Cheryl Guttman Krader
Published: Monday, May 1, 2017
Data derived from imaging tools can be helpful for the diagnosis and prognosis of glaucoma, but should only be used as a supplement to and not as a substitute for a competent clinical examination, according to George L Spaeth MD
“I am not opposed to the introduction of better technologies, and I have worked towards that goal. But, as physicians and patients increasingly rely on indirect and machine-driven markers of health and disease, I have witnessed the deterioration of physicians’ abilities to take histories, examine patients, and perceive and understand patterns,” said Dr Spaeth, Esposito Research Professor of Ophthalmology, Kimmel Medical College, Jefferson University, Philadelphia, USA.
“I believe we need to preserve, teach, and research the skills of direct physical examination. Every step away from data that result from touching the patient – touching physically, emotionally, and spiritually – is a step away from understanding the essence of the patient, engaging the patient in his or her own care, and the promotion of health that is the primary objective of the patient encounter. What we are interested in is what happens to the patient as a result of our examination, and guiding the patient so that he or she can heal himself or herself is what we are really trying to do. What comes out of a machine is only data, and it has no relevance to patient engagement. The development of a relationship between the doctor and the patient is most likely to result in the person being fully engaged in his or her own care,” he said.
LIMITATIONS AND STRENGTHS
Whether information is obtained using technology or by physical examination, it is critical to consider its accuracy and its relevance to the patient. Accuracy depends in part on the method of obtaining the data. Dr Spaeth noted that there can be accuracy problems with both imaging and clinical examination.
For example, physicians may pay no attention to signal strength when reviewing images obtained by optical coherence tomography (OCT). Or, a machine-derived readout can be simply erroneous, as demonstrated by Dr Spaeth’s personal experience where the Disc Damage Likelihood Scale score calculated by a spectral-domain OCT device wrongly indicated he had glaucoma.

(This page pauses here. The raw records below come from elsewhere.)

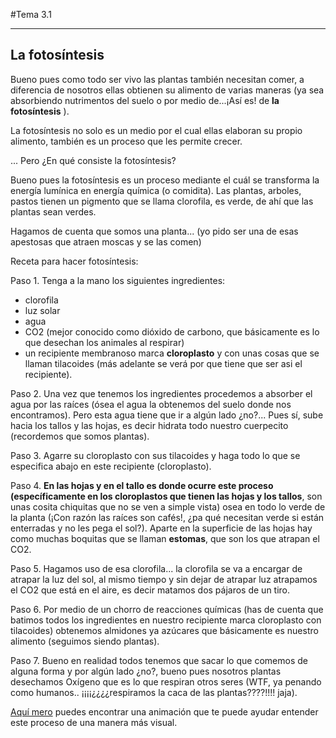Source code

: #Tema 3.1
______________________________________________________

## La fotosíntesis

Bueno pues como todo ser vivo las plantas también necesitan comer, a diferencia de nosotros ellas obtienen su alimento de varias maneras (ya sea absorbiendo nutrimentos del suelo o por medio de...¡Así es! de **la fotosíntesis** ).

La fotosíntesis no solo es un medio por el cual ellas elaboran su propio alimento, también es un proceso que les permite crecer.

... Pero ¿En qué consiste la fotosíntesis?

Bueno pues la fotosíntesis es un proceso mediante el cuál se transforma la energía lumínica en energía química (o comidita). Las plantas, arboles, pastos tienen un pigmento que se llama clorofila, es verde, de ahí que las plantas sean verdes.

Hagamos de cuenta que somos una planta... (yo pido ser una de esas apestosas que atraen moscas y se las comen)

Receta para hacer fotosíntesis:

Paso 1. Tenga a la mano los siguientes ingredientes:

* clorofila
* luz solar
* agua
* CO2 (mejor conocido como dióxido de carbono, que básicamente es lo que desechan los animales al respirar)
* un recipiente membranoso marca **cloroplasto** y con unas cosas que se llaman tilacoides (más adelante se verá por que tiene que ser asi el recipiente).


Paso 2. Una vez que tenemos los ingredientes procedemos a absorber el agua por las raíces (ósea el agua la obtenemos del suelo donde nos encontramos).
Pero esta agua tiene que ir a algún lado ¿no?... Pues sí, sube hacia los tallos y las hojas, es decir hidrata todo nuestro cuerpecito (recordemos que somos plantas).

Paso 3. Agarre su cloroplasto con sus tilacoides y haga todo lo que se especifica abajo en este recipiente (cloroplasto). 

Paso 4. **En las hojas y en el tallo es donde ocurre este proceso (específicamente en los cloroplastos que tienen las hojas y los tallos**, son unas cosita chiquitas que no se ven a simple vista) osea en todo lo verde de la planta (¡Con razón las raíces son cafés!, ¿pa qué necesitan verde si están enterradas y no les pega el sol?). Aparte en la superficie de las hojas hay como muchas boquitas que se llaman **estomas**, que son los que atrapan el CO2.

Paso 5. Hagamos uso de esa clorofila... la clorofila se va a encargar de atrapar la luz del sol, al mismo tiempo y sin dejar de atrapar luz atrapamos el CO2 que está en el aire, es decir matamos dos pájaros de un tiro.

Paso 6. Por medio de un chorro de reacciones químicas (has de cuenta que batimos todos los ingredientes en nuestro recipiente marca cloroplasto con tilacoides) obtenemos almidones ya azúcares que básicamente es nuestro alimento (seguimos siendo plantas).

Paso 7. Bueno en realidad todos tenemos que sacar lo que comemos de alguna forma y por algún lado ¿no?, bueno pues nosotros plantas desechamos Oxígeno que es lo que respiran otros seres (WTF, ya penando como humanos.. ¡¡¡¡¿¿¿¿respiramos la caca de las plantas????!!!! jaja).


[Aquí mero](https://www.youtube.com/watch?v=pTxrkIKKDUc) puedes encontrar una animación que te puede ayudar entender este proceso de una manera más visual.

“Statistically-derived outputs based on population averages may not be applicable to the individual,” he said.
Clinical examination can also yield invalid information. For example, optic disc examination is often done without pupil dilation, or physicians performing applanation tonometry may fail to confirm that the mires are properly aligned.
When it comes to relevance to the patient, however, clinical examination has the advantage. Relevance is judged against what patients care about most, which is how they feel and function, and those aspects are best ascertained through history and observation.
“What we are looking for is whether the data will tell us about quality of life and ability to act,” said Dr Spaeth.
Relevant data include the patients’ comments and temporal patterns recorded through personal observation of such things as how patients walk into the examining room, whether they are happy or depressed, and if change in the optic nerve appearance corresponds to a new visual field defect.
Measurements that allow accurate prediction of disability development are also important, and the rate of change in the optic disc or visual field are probably most helpful. However, the data still need to be interpreted, and then the interpretations need to be individualised, said Dr Spaeth.
QUALITY OF LIFE
He illustrated his latter point with findings from studies showing that the relationship between visual acuity and quality of life differs between urban- and rural-dwelling populations, while the impact of visual field loss on function also varies among individuals.
A search of the literature identified no studies comparing the accuracy of clinical examination alone with machine- or laboratory-derived data for glaucoma diagnosis or prognosis.
However, Dr Spaeth said it did uncover numerous articles consistent with his beliefs about the need for conducting an accurate clinical examination and the fact that too many physicians lack the necessary skills.
Resurrection of the necessary skills may be difficult, however, because the personal examination takes time and effort, and habits are hard to change.
“It is much easier to look at a coloured labelled printout than at an optic disc, and the course chosen is often that which is economically and/or emotionally more beneficial for the physician than for the patient,” said Dr Spaeth.
“So, how are you going to keep someone down on the farm once they have seen Paris? When the data acquisition material is readily available, how can you convince physicians to look at the optic disc? The answer is to make them understand that when they look at the optic disc, the patient is going to do better,” he added.